William Bauer: Betty would probably say it has nothing to do with it. I think Betty wanted to operate in the world as though gender didn’t matter and as though race didn’t matter, that none of those factors should limit anyone’s opportunities, and that none of those factors should be used to determine the merits of somebody’s work. So I don’t think she would want her work to be heard as an expression of her womanhood. That’s my gut sense. She certainly didn’t think of herself as a feminist when feminism came in early on. But I think as the message of feminism sank in she started to realize that she had been doing feminism all her life. Later on in an interview with Graham Locke, she refers to her aggressiveness and she puts it in the context of a woman being allowed to be aggressive now. That she feels maybe more permission from society to be who she is. That being said, I think there are elements in her lyrics that probably reveal elements of her experience as a woman in the world. And I’m trying to think of a particular example, maybe her song “Thirty Years,” which looks at divorce, or an impending divorce, from the perspective of the woman who’s about to be left. It would be hard for me to imagine a man writing those lyrics.

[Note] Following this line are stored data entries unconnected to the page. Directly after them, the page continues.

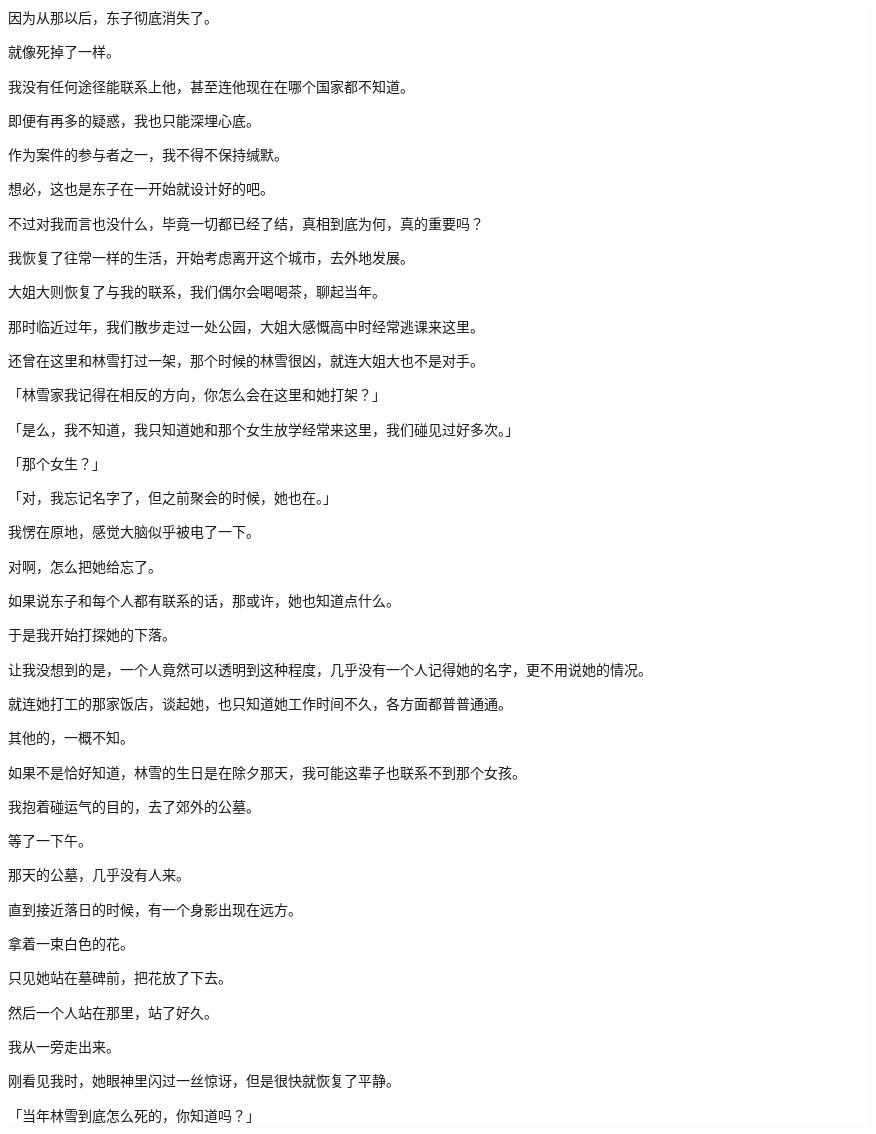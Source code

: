 因为从那以后，东子彻底消失了。

就像死掉了一样。

我没有任何途径能联系上他，甚至连他现在在哪个国家都不知道。

即便有再多的疑惑，我也只能深埋心底。

作为案件的参与者之一，我不得不保持缄默。

想必，这也是东子在一开始就设计好的吧。

不过对我而言也没什么，毕竟一切都已经了结，真相到底为何，真的重要吗？

我恢复了往常一样的生活，开始考虑离开这个城市，去外地发展。

大姐大则恢复了与我的联系，我们偶尔会喝喝茶，聊起当年。

那时临近过年，我们散步走过一处公园，大姐大感慨高中时经常逃课来这里。

还曾在这里和林雪打过一架，那个时候的林雪很凶，就连大姐大也不是对手。

「林雪家我记得在相反的方向，你怎么会在这里和她打架？」

「是么，我不知道，我只知道她和那个女生放学经常来这里，我们碰见过好多次。」

「那个女生？」

「对，我忘记名字了，但之前聚会的时候，她也在。」

我愣在原地，感觉大脑似乎被电了一下。

对啊，怎么把她给忘了。

如果说东子和每个人都有联系的话，那或许，她也知道点什么。

于是我开始打探她的下落。

让我没想到的是，一个人竟然可以透明到这种程度，几乎没有一个人记得她的名字，更不用说她的情况。

就连她打工的那家饭店，谈起她，也只知道她工作时间不久，各方面都普普通通。

其他的，一概不知。

如果不是恰好知道，林雪的生日是在除夕那天，我可能这辈子也联系不到那个女孩。

我抱着碰运气的目的，去了郊外的公墓。

等了一下午。

那天的公墓，几乎没有人来。

直到接近落日的时候，有一个身影出现在远方。

拿着一束白色的花。

只见她站在墓碑前，把花放了下去。

然后一个人站在那里，站了好久。

我从一旁走出来。

刚看见我时，她眼神里闪过一丝惊讶，但是很快就恢复了平静。

「当年林雪到底怎么死的，你知道吗？」
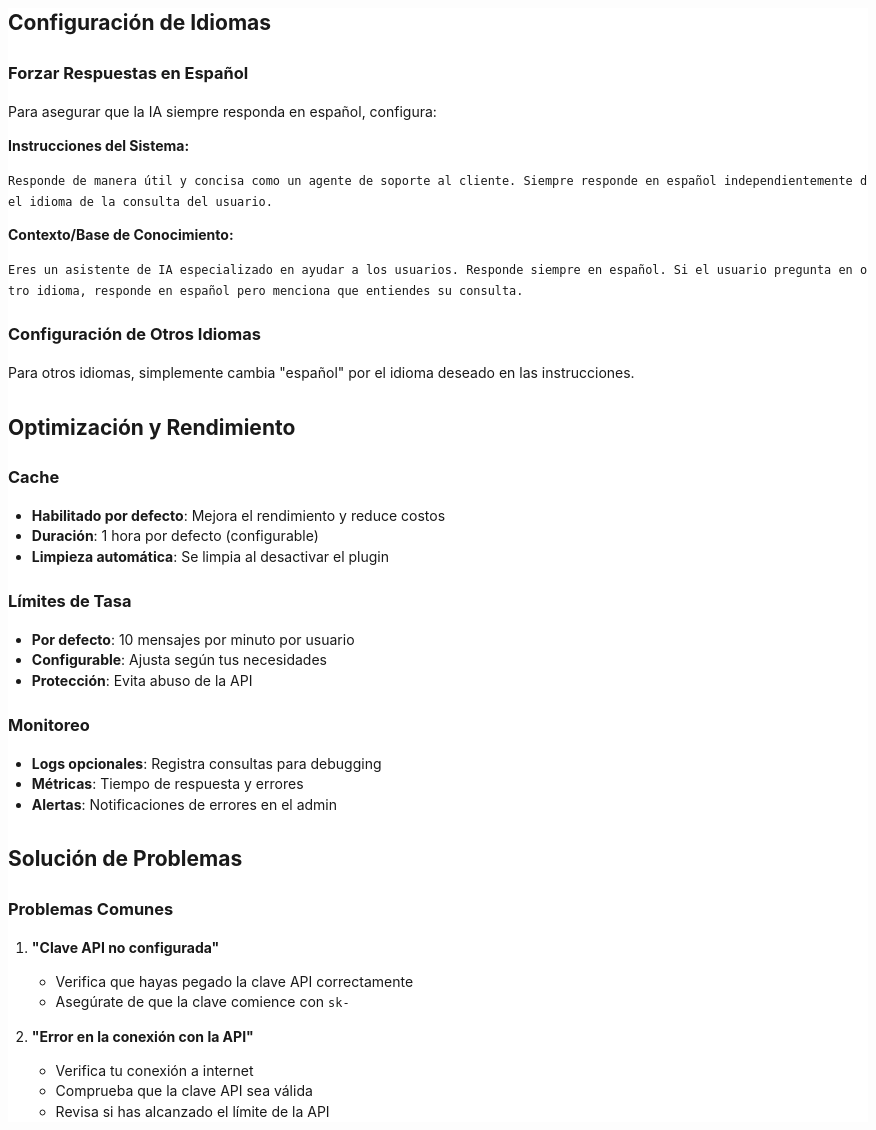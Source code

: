 ## Configuración de Idiomas

### Forzar Respuestas en Español

Para asegurar que la IA siempre responda en español, configura:

**Instrucciones del Sistema:**
```
Responde de manera útil y concisa como un agente de soporte al cliente. Siempre responde en español independientemente del idioma de la consulta del usuario.
```

**Contexto/Base de Conocimiento:**
```
Eres un asistente de IA especializado en ayudar a los usuarios. Responde siempre en español. Si el usuario pregunta en otro idioma, responde en español pero menciona que entiendes su consulta.
```

### Configuración de Otros Idiomas

Para otros idiomas, simplemente cambia "español" por el idioma deseado en las instrucciones.

## Optimización y Rendimiento

### Cache
- **Habilitado por defecto**: Mejora el rendimiento y reduce costos
- **Duración**: 1 hora por defecto (configurable)
- **Limpieza automática**: Se limpia al desactivar el plugin

### Límites de Tasa
- **Por defecto**: 10 mensajes por minuto por usuario
- **Configurable**: Ajusta según tus necesidades
- **Protección**: Evita abuso de la API

### Monitoreo
- **Logs opcionales**: Registra consultas para debugging
- **Métricas**: Tiempo de respuesta y errores
- **Alertas**: Notificaciones de errores en el admin

## Solución de Problemas

### Problemas Comunes

1. **"Clave API no configurada"**
   - Verifica que hayas pegado la clave API correctamente
   - Asegúrate de que la clave comience con `sk-`

2. **"Error en la conexión con la API"**
   - Verifica tu conexión a internet
   - Comprueba que la clave API sea válida
   - Revisa si has alcanzado el límite de la API
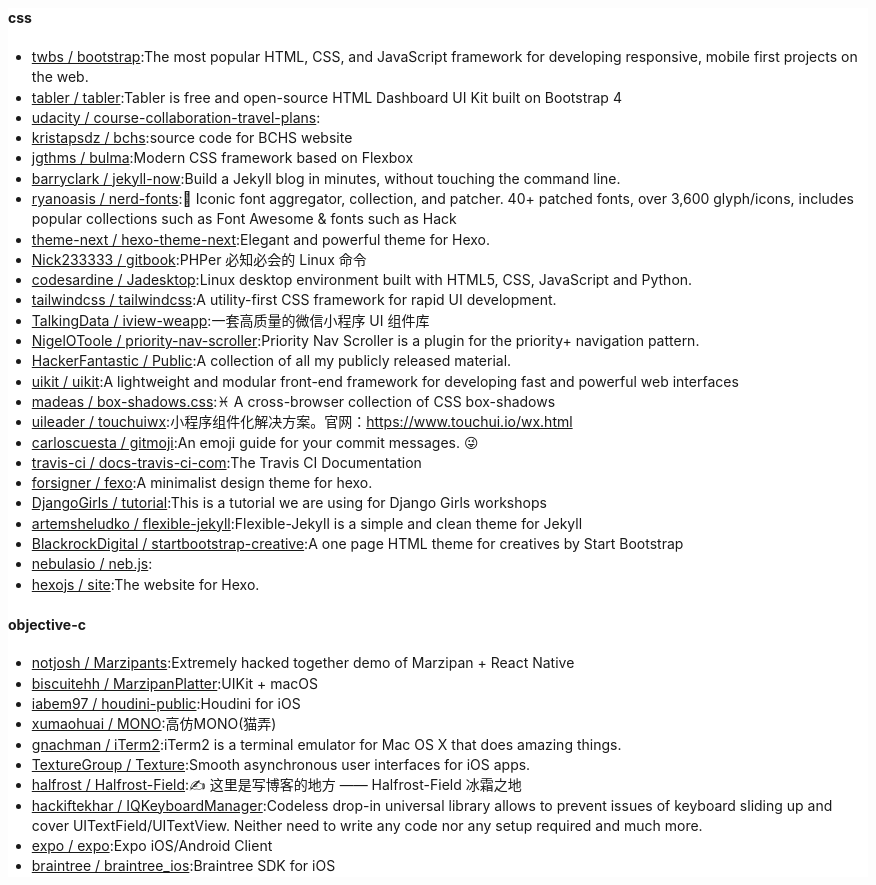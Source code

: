 #### css
* [twbs / bootstrap](https://github.com/twbs/bootstrap):The most popular HTML, CSS, and JavaScript framework for developing responsive, mobile first projects on the web.
* [tabler / tabler](https://github.com/tabler/tabler):Tabler is free and open-source HTML Dashboard UI Kit built on Bootstrap 4
* [udacity / course-collaboration-travel-plans](https://github.com/udacity/course-collaboration-travel-plans):
* [kristapsdz / bchs](https://github.com/kristapsdz/bchs):source code for BCHS website
* [jgthms / bulma](https://github.com/jgthms/bulma):Modern CSS framework based on Flexbox
* [barryclark / jekyll-now](https://github.com/barryclark/jekyll-now):Build a Jekyll blog in minutes, without touching the command line.
* [ryanoasis / nerd-fonts](https://github.com/ryanoasis/nerd-fonts):🔡 Iconic font aggregator, collection, and patcher. 40+ patched fonts, over 3,600 glyph/icons, includes popular collections such as Font Awesome & fonts such as Hack
* [theme-next / hexo-theme-next](https://github.com/theme-next/hexo-theme-next):Elegant and powerful theme for Hexo.
* [Nick233333 / gitbook](https://github.com/Nick233333/gitbook):PHPer 必知必会的 Linux 命令
* [codesardine / Jadesktop](https://github.com/codesardine/Jadesktop):Linux desktop environment built with HTML5, CSS, JavaScript and Python.
* [tailwindcss / tailwindcss](https://github.com/tailwindcss/tailwindcss):A utility-first CSS framework for rapid UI development.
* [TalkingData / iview-weapp](https://github.com/TalkingData/iview-weapp):一套高质量的微信小程序 UI 组件库
* [NigelOToole / priority-nav-scroller](https://github.com/NigelOToole/priority-nav-scroller):Priority Nav Scroller is a plugin for the priority+ navigation pattern.
* [HackerFantastic / Public](https://github.com/HackerFantastic/Public):A collection of all my publicly released material.
* [uikit / uikit](https://github.com/uikit/uikit):A lightweight and modular front-end framework for developing fast and powerful web interfaces
* [madeas / box-shadows.css](https://github.com/madeas/box-shadows.css):♓️ A cross-browser collection of CSS box-shadows
* [uileader / touchuiwx](https://github.com/uileader/touchuiwx):小程序组件化解决方案。官网：https://www.touchui.io/wx.html
* [carloscuesta / gitmoji](https://github.com/carloscuesta/gitmoji):An emoji guide for your commit messages. 😜
* [travis-ci / docs-travis-ci-com](https://github.com/travis-ci/docs-travis-ci-com):The Travis CI Documentation
* [forsigner / fexo](https://github.com/forsigner/fexo):A minimalist design theme for hexo.
* [DjangoGirls / tutorial](https://github.com/DjangoGirls/tutorial):This is a tutorial we are using for Django Girls workshops
* [artemsheludko / flexible-jekyll](https://github.com/artemsheludko/flexible-jekyll):Flexible-Jekyll is a simple and clean theme for Jekyll
* [BlackrockDigital / startbootstrap-creative](https://github.com/BlackrockDigital/startbootstrap-creative):A one page HTML theme for creatives by Start Bootstrap
* [nebulasio / neb.js](https://github.com/nebulasio/neb.js):
* [hexojs / site](https://github.com/hexojs/site):The website for Hexo.

#### objective-c
* [notjosh / Marzipants](https://github.com/notjosh/Marzipants):Extremely hacked together demo of Marzipan + React Native
* [biscuitehh / MarzipanPlatter](https://github.com/biscuitehh/MarzipanPlatter):UIKit + macOS
* [iabem97 / houdini-public](https://github.com/iabem97/houdini-public):Houdini for iOS
* [xumaohuai / MONO](https://github.com/xumaohuai/MONO):高仿MONO(猫弄)
* [gnachman / iTerm2](https://github.com/gnachman/iTerm2):iTerm2 is a terminal emulator for Mac OS X that does amazing things.
* [TextureGroup / Texture](https://github.com/TextureGroup/Texture):Smooth asynchronous user interfaces for iOS apps.
* [halfrost / Halfrost-Field](https://github.com/halfrost/Halfrost-Field):✍️ 这里是写博客的地方 —— Halfrost-Field 冰霜之地
* [hackiftekhar / IQKeyboardManager](https://github.com/hackiftekhar/IQKeyboardManager):Codeless drop-in universal library allows to prevent issues of keyboard sliding up and cover UITextField/UITextView. Neither need to write any code nor any setup required and much more.
* [expo / expo](https://github.com/expo/expo):Expo iOS/Android Client
* [braintree / braintree_ios](https://github.com/braintree/braintree_ios):Braintree SDK for iOS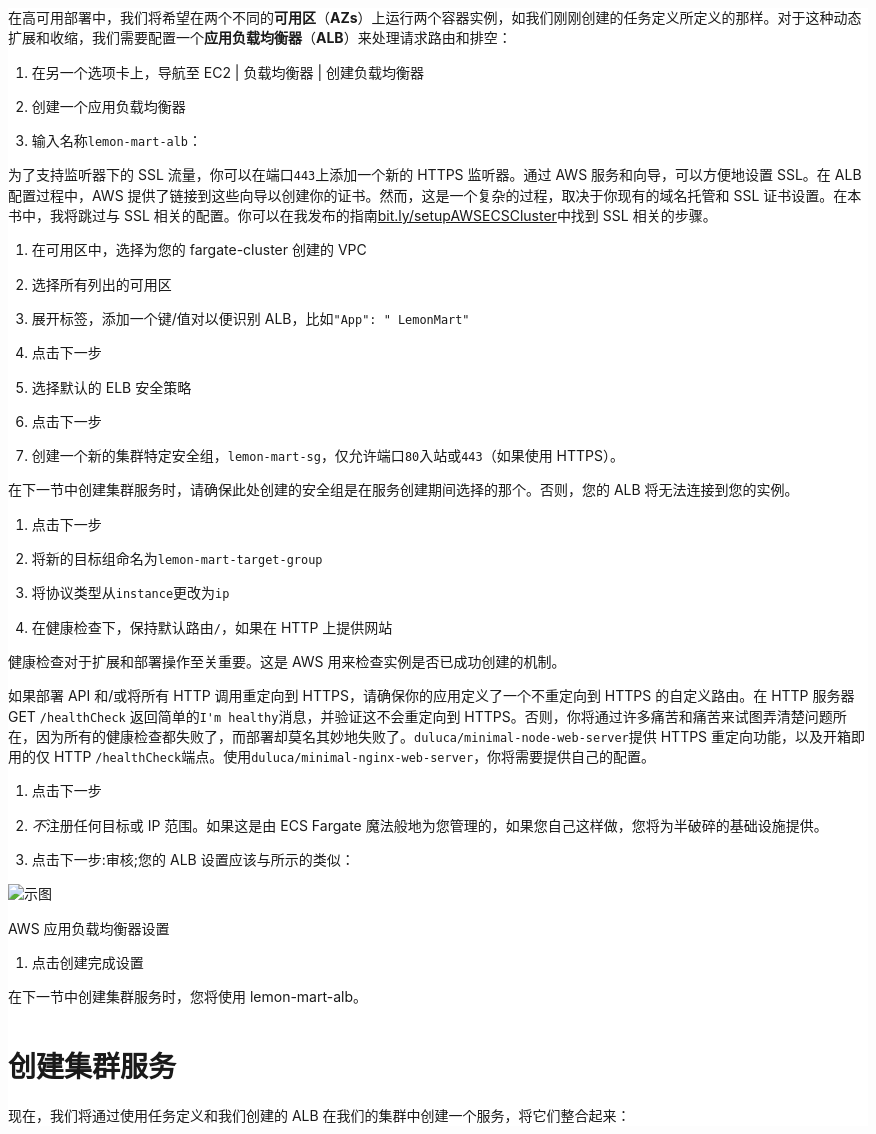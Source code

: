 在高可用部署中，我们将希望在两个不同的**可用区**（**AZs**）上运行两个容器实例，如我们刚刚创建的任务定义所定义的那样。对于这种动态扩展和收缩，我们需要配置一个**应用负载均衡器**（**ALB**）来处理请求路由和排空：

1.  在另一个选项卡上，导航至 EC2 | 负载均衡器 | 创建负载均衡器

1.  创建一个应用负载均衡器

1.  输入名称`lemon-mart-alb`：

为了支持监听器下的 SSL 流量，你可以在端口`443`上添加一个新的 HTTPS 监听器。通过 AWS 服务和向导，可以方便地设置 SSL。在 ALB 配置过程中，AWS 提供了链接到这些向导以创建你的证书。然而，这是一个复杂的过程，取决于你现有的域名托管和 SSL 证书设置。在本书中，我将跳过与 SSL 相关的配置。你可以在我发布的指南[bit.ly/setupAWSECSCluster](http://bit.ly/setupAWSECSCluster)中找到 SSL 相关的步骤。

1.  在可用区中，选择为您的 fargate-cluster 创建的 VPC

1.  选择所有列出的可用区

1.  展开标签，添加一个键/值对以便识别 ALB，比如``"App": " LemonMart"``

1.  点击下一步

1.  选择默认的 ELB 安全策略

1.  点击下一步

1.  创建一个新的集群特定安全组，`lemon-mart-sg`，仅允许端口`80`入站或`443`（如果使用 HTTPS）。

在下一节中创建集群服务时，请确保此处创建的安全组是在服务创建期间选择的那个。否则，您的 ALB 将无法连接到您的实例。

1.  点击下一步

1.  将新的目标组命名为`lemon-mart-target-group`

1.  将协议类型从`instance`更改为`ip`

1.  在健康检查下，保持默认路由`/`，如果在 HTTP 上提供网站

健康检查对于扩展和部署操作至关重要。这是 AWS 用来检查实例是否已成功创建的机制。

如果部署 API 和/或将所有 HTTP 调用重定向到 HTTPS，请确保你的应用定义了一个不重定向到 HTTPS 的自定义路由。在 HTTP 服务器 GET `/healthCheck` 返回简单的`I'm healthy`消息，并验证这不会重定向到 HTTPS。否则，你将通过许多痛苦和痛苦来试图弄清楚问题所在，因为所有的健康检查都失败了，而部署却莫名其妙地失败了。`duluca/minimal-node-web-server`提供 HTTPS 重定向功能，以及开箱即用的仅 HTTP `/healthCheck`端点。使用`duluca/minimal-nginx-web-server`，你将需要提供自己的配置。

1.  点击下一步

1.  *不*注册任何目标或 IP 范围。如果这是由 ECS Fargate 魔法般地为您管理的，如果您自己这样做，您将为半破碎的基础设施提供。

1.  点击下一步:审核;您的 ALB 设置应该与所示的类似：

![示图](https://github.com/OpenDocCN/freelearn-angular-zh/raw/master/docs/bd-lgscl-webapp-ng/img/2e42b62b-1efa-45dd-a56f-c39ea39b1674.png)

AWS 应用负载均衡器设置

1.  点击创建完成设置

在下一节中创建集群服务时，您将使用 lemon-mart-alb。

# 创建集群服务

现在，我们将通过使用任务定义和我们创建的 ALB 在我们的集群中创建一个服务，将它们整合起来：
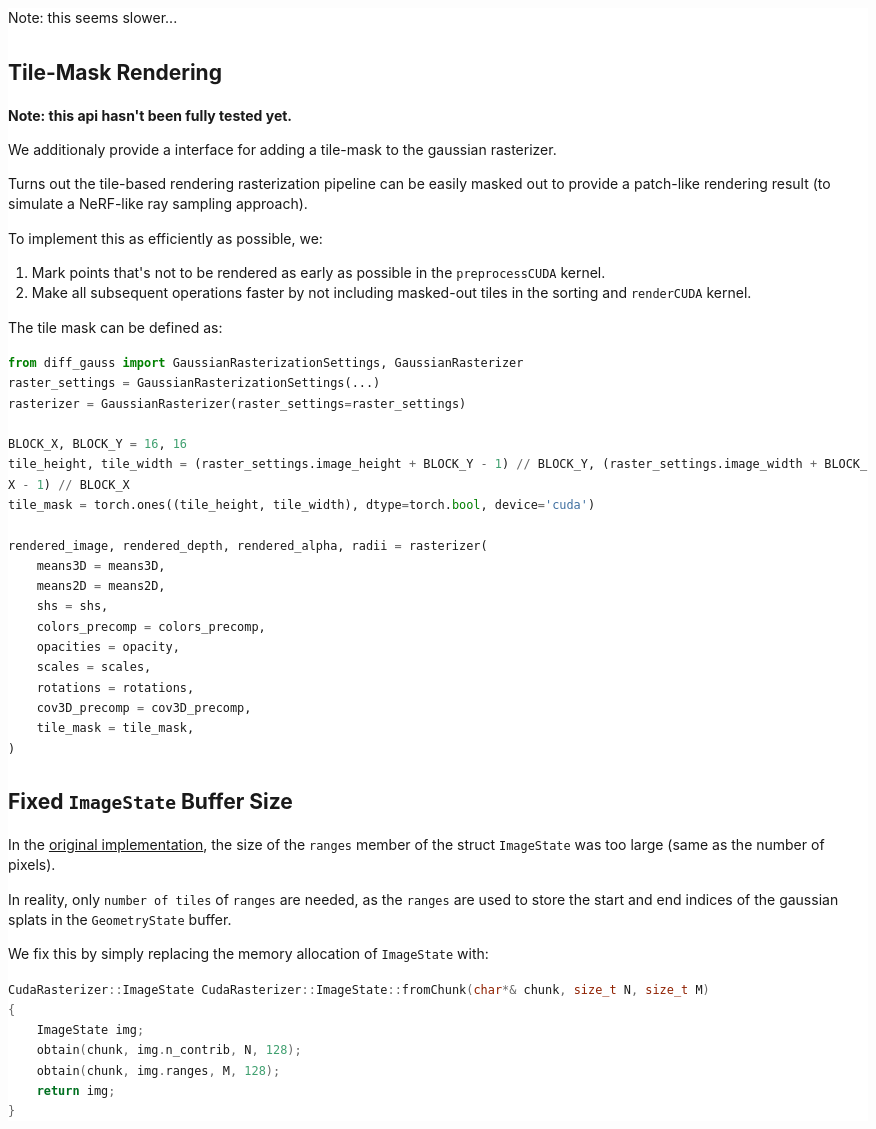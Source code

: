 Note: this seems slower...

## Tile-Mask Rendering

**Note: this api hasn't been fully tested yet.**

We additionaly provide a interface for adding a tile-mask to the gaussian rasterizer.

Turns out the tile-based rendering rasterization pipeline can be easily masked out to provide a patch-like rendering result (to simulate a NeRF-like ray sampling approach).

To implement this as efficiently as possible, we:

1. Mark points that's not to be rendered as early as possible in the `preprocessCUDA` kernel.
2. Make all subsequent operations faster by not including masked-out tiles in the sorting and `renderCUDA` kernel.

The tile mask can be defined as:

```python
from diff_gauss import GaussianRasterizationSettings, GaussianRasterizer
raster_settings = GaussianRasterizationSettings(...)
rasterizer = GaussianRasterizer(raster_settings=raster_settings)

BLOCK_X, BLOCK_Y = 16, 16
tile_height, tile_width = (raster_settings.image_height + BLOCK_Y - 1) // BLOCK_Y, (raster_settings.image_width + BLOCK_X - 1) // BLOCK_X
tile_mask = torch.ones((tile_height, tile_width), dtype=torch.bool, device='cuda')

rendered_image, rendered_depth, rendered_alpha, radii = rasterizer(
    means3D = means3D,
    means2D = means2D,
    shs = shs,
    colors_precomp = colors_precomp,
    opacities = opacity,
    scales = scales,
    rotations = rotations,
    cov3D_precomp = cov3D_precomp,
    tile_mask = tile_mask,
)
```

## Fixed `ImageState` Buffer Size

In the [original implementation](https://github.com/graphdeco-inria/diff-gaussian-rasterization), the size of the `ranges` member of the struct `ImageState` was too large (same as the number of pixels).

In reality, only `number of tiles` of `ranges` are needed, as the `ranges` are used to store the start and end indices of the gaussian splats in the `GeometryState` buffer.

We fix this by simply replacing the memory allocation of `ImageState` with:

```c++
CudaRasterizer::ImageState CudaRasterizer::ImageState::fromChunk(char*& chunk, size_t N, size_t M)
{
	ImageState img;
	obtain(chunk, img.n_contrib, N, 128);
	obtain(chunk, img.ranges, M, 128);
	return img;
}
```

Molly Sheridan: As you were doing the research for this book, I’m sure that you came across a lot of the history of women’s roles in jazz in general. Do you think there’s been enough documentation of their role in this world in terms of putting it down for posterity?

William Bauer: Hmm. That’s an interesting question. I guess I would have to skirt the question just by virtue of the fact that it seems to be kind of judging in a way and I generally try not to take that approach to history. What I would rather do is kind of turn the question around and say ‘Why hasn’t there been more documentation of women’s activity in jazz?’ Because then when we start to get to the question of why, then we can look to the future and see if we can’t improve the circumstances if they need to be improved. So there are definite reasons why women’s roles have not been very well documented and I think those reasons need to be brought out, but I also think that the sheer fact of women’s neglect in jazz history is a critical statement that needs to be acknowledged and addressed.

Molly Sheridan: Why do you feel women have been neglected?

William Bauer: Whew! Well that’s really a topic for a whole other interview by itself. That’s a huge, huge question. I don’t know if it comes across in the book. I just did a book signing in Detroit and Linda Yohn, who is the radio announcer for WEMU, said that she really appreciated the passages in which I wrote about Betty Carter’s apparel. She said, ‘I’m sure all the women who read your book will really appreciate that too.’ And I said to her that I really wanted as much as possible to try and enter into Betty Carter’s frame of reference and clearly her dress was very important to her, so for me to neglect writing about that I think would have been a serious omission as a scholar. So, I guess maybe that’s an indirect answer to you question. I think that it’s often hard for men to enter into women’s perspectives. And because men have typically been empowered by the institutions they’ve designed to write the histories, that pers
pective has not found a voice. But I think that as more and more women get involved in writing the histories, they’ll be able to reflect that perspective more effectively. I would like to think that as men become more enlightened about that perspective they too will be able to enter that frame of reference and view history and their lives from it.